In 1880, the Kansas Central Railway was extending its line, in an area formerly known as Clinesburg, Texas. The Fosters established a mill there, and what began as tenant housing quickly grew into a flourishing town known as Fostoria. The Fosters brought a progressive, idyllic existence, making sure to give back to the community. Schools, churches, a store, a hotel, and more were all run by the family. The only thing not run by the mill was the post office. Today, the Fosters are remembered as progressive employers creating a fulfilling living experience for all lucky enough to live in a Foster-held community.

The Fosters learned to enjoy their vast wealth, investing in fine jewelry as well.

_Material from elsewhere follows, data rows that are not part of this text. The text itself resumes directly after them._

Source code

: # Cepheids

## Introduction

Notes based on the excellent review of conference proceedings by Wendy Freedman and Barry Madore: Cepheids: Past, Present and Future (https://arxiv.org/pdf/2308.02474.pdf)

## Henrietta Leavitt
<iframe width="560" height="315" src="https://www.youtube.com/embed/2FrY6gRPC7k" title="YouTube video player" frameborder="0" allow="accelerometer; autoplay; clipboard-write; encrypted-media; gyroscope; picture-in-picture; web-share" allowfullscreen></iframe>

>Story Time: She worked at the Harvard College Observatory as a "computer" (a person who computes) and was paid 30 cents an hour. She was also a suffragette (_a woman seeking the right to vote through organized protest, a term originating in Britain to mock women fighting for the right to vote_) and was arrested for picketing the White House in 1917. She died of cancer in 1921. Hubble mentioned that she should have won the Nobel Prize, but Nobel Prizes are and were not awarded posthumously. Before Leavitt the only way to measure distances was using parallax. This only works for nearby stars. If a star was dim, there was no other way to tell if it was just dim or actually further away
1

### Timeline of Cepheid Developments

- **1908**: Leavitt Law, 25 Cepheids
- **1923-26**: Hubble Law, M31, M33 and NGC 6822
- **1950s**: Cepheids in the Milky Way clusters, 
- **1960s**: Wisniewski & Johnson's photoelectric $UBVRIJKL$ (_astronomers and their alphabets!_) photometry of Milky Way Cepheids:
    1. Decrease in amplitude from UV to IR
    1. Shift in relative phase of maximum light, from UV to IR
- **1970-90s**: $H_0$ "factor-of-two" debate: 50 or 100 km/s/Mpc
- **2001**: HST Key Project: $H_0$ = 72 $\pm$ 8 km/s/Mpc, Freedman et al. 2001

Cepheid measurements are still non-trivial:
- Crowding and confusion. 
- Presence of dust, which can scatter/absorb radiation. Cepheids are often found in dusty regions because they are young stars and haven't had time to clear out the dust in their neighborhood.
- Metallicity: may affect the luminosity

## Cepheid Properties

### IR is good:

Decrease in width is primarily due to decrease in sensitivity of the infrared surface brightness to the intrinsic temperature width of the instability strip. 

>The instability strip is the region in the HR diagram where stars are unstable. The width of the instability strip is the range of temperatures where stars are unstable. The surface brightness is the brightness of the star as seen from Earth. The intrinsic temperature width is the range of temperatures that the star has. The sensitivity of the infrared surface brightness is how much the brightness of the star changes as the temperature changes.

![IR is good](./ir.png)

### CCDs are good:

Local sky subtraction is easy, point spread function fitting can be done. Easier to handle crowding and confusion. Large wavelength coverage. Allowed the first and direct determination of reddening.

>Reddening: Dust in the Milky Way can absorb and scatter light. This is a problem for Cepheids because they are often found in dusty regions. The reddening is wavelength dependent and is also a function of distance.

In 1945, one of Foster’s grandsons, also named John, spotted this luminous Art Deco Cat’s Eye Chrysoberyl and Diamond Ring at William Schmidt & Sons, right here by Rockefeller Center half a century ago. This exquisite piece has remained with his family as an heirloom ever since.

Original 1940s advertisement material from Wm. V. Schmidt Co., Inc. about Cat’s Eye gemstones.

What are Cat’s Eye Gemstones?

Art Deco Cat’s Eye Chrysoberyl and Diamond Ring, an exquisite Foster family heirloom (Lot 2250, November Jewels & Watches)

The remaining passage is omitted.